**Stored records**

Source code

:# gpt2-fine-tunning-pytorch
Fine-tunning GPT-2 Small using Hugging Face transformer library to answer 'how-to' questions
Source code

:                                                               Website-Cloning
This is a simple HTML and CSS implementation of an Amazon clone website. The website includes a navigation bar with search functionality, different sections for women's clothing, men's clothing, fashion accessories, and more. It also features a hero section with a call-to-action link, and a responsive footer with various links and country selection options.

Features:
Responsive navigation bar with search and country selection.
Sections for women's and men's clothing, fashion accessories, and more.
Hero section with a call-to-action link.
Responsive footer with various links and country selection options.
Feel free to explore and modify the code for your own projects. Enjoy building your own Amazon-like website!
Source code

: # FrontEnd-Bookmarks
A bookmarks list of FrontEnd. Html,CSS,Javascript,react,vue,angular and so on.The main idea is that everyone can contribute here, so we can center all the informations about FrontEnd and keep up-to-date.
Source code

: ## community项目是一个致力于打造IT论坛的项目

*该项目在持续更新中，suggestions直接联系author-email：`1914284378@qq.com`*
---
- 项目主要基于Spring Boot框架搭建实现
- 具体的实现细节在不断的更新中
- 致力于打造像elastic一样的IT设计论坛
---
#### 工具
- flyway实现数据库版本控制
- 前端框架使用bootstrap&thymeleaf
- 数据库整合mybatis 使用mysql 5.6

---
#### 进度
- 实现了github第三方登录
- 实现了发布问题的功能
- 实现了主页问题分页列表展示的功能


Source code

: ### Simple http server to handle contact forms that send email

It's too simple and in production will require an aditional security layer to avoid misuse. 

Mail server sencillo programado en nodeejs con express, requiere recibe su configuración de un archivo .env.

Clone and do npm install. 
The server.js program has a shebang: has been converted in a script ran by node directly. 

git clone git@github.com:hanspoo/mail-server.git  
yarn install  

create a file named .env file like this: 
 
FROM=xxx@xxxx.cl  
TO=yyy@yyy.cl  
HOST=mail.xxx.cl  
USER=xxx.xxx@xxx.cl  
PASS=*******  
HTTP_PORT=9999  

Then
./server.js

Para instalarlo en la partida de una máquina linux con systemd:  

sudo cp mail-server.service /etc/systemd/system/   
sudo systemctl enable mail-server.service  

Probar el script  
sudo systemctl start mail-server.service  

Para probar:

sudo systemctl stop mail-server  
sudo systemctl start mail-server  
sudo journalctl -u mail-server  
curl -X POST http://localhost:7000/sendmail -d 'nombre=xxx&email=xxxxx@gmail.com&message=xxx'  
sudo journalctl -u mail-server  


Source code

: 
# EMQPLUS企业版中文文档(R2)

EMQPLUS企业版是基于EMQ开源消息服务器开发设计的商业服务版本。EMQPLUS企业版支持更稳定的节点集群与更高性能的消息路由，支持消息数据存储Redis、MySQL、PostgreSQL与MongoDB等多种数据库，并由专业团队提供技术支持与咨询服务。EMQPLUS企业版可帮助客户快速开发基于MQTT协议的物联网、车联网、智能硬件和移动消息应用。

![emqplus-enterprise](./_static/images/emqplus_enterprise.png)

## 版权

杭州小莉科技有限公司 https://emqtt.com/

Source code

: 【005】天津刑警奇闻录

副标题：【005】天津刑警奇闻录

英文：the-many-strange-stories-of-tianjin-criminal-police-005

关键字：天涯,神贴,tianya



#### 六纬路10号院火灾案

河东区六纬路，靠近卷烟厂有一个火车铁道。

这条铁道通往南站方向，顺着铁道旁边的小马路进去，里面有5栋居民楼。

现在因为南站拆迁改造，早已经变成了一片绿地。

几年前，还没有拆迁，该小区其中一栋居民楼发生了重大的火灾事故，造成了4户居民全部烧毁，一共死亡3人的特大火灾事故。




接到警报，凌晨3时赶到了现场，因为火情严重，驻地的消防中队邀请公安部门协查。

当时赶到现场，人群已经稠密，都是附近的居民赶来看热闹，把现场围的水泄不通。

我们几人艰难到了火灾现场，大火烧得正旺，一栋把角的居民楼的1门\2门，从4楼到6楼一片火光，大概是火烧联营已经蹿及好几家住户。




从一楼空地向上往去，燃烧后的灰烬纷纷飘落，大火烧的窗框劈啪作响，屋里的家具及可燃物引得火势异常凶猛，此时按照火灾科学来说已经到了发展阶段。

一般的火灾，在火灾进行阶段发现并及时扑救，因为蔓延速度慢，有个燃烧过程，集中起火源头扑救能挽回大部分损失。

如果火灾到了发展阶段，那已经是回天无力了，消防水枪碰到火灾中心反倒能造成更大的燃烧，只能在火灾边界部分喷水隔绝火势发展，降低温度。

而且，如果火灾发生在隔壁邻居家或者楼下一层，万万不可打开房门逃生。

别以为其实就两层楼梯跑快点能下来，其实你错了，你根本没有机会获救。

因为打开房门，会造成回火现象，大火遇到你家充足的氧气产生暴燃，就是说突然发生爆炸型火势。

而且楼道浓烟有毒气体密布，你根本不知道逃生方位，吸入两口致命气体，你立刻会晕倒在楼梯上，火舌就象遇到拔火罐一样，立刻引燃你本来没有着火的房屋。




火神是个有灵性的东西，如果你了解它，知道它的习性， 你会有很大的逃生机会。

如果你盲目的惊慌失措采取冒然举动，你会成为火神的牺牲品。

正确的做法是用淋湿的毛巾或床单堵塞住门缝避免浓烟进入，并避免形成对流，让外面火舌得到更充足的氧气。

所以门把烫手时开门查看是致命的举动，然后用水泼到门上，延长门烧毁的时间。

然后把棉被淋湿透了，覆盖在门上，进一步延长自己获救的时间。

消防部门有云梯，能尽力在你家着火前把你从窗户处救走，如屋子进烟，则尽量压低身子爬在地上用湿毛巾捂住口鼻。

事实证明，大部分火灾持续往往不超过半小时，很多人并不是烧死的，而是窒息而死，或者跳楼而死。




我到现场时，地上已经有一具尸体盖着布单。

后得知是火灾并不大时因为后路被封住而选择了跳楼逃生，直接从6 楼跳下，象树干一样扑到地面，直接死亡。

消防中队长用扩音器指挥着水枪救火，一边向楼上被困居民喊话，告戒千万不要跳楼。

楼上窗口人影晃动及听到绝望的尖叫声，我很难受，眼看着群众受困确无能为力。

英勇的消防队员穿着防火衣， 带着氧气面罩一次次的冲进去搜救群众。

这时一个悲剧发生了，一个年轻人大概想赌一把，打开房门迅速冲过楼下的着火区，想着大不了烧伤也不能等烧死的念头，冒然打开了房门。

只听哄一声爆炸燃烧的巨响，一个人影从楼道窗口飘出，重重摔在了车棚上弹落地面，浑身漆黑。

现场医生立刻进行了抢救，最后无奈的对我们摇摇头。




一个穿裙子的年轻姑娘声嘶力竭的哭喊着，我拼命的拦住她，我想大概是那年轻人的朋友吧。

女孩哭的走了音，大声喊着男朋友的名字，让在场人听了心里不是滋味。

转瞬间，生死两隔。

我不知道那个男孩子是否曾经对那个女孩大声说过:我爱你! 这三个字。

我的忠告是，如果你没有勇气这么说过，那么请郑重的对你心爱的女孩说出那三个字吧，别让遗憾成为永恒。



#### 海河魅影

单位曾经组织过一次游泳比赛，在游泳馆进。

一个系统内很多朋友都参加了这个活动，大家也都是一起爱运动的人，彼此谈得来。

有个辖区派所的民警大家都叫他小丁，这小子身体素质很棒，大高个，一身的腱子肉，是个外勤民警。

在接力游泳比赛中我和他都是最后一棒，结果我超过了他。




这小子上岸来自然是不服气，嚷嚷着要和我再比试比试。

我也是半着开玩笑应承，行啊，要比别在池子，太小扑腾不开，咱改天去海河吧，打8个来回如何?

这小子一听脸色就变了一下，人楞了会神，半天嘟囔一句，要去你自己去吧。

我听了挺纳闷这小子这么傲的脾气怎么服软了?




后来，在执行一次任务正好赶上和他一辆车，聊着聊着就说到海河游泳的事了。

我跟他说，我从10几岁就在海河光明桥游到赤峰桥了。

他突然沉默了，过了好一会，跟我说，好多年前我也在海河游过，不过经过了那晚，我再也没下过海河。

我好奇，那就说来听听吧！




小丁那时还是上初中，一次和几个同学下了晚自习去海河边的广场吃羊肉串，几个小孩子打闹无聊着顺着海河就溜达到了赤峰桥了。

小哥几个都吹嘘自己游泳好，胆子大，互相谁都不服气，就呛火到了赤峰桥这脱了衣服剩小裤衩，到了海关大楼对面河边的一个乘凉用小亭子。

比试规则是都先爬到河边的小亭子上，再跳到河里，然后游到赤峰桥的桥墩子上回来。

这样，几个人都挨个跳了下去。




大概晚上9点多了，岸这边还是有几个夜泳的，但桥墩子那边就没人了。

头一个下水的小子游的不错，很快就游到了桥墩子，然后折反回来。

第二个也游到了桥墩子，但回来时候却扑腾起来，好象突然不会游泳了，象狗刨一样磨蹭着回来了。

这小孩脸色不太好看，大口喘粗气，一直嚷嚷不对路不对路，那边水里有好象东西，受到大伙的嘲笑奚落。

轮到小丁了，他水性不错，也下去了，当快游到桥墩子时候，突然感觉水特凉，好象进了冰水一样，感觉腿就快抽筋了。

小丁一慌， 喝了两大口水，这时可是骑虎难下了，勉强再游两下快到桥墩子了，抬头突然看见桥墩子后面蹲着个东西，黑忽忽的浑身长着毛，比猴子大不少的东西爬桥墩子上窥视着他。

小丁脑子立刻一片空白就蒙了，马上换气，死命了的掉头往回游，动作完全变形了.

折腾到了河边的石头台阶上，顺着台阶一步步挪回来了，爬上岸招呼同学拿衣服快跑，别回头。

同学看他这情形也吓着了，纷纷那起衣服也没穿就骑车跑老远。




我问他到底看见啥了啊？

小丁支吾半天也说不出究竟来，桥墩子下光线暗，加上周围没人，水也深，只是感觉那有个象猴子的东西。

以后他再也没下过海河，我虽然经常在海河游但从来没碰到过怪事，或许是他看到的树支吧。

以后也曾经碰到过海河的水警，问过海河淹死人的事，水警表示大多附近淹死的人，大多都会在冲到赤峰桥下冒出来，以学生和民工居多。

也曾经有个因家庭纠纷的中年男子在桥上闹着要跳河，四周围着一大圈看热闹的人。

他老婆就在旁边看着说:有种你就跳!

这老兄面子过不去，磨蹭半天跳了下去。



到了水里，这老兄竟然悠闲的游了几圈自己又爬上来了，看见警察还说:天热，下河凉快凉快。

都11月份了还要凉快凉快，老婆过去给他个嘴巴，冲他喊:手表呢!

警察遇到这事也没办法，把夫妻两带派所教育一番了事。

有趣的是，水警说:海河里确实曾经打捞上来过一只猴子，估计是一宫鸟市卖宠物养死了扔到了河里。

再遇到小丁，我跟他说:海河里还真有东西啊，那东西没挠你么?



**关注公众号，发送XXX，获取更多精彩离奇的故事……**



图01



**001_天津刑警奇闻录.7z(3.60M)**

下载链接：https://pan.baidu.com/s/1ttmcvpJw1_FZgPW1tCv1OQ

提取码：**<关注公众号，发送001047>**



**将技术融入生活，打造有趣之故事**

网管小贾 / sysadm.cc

**WORK TO COMPLETE**
Within the data above, the span starting at the line containing "that send email" and ending at the line containing "yarn install" is to be retyped exactly, with no other lines.

**SOLUTION TO THIS EXERCISE**
: ### Simple http server to handle contact forms that send email

It's too simple and in production will require an aditional security layer to avoid misuse. 

Mail server sencillo programado en nodeejs con express, requiere recibe su configuración de un archivo .env.

Clone and do npm install. 
The server.js program has a shebang: has been converted in a script ran by node directly. 

git clone git@github.com:hanspoo/mail-server.git  
yarn install  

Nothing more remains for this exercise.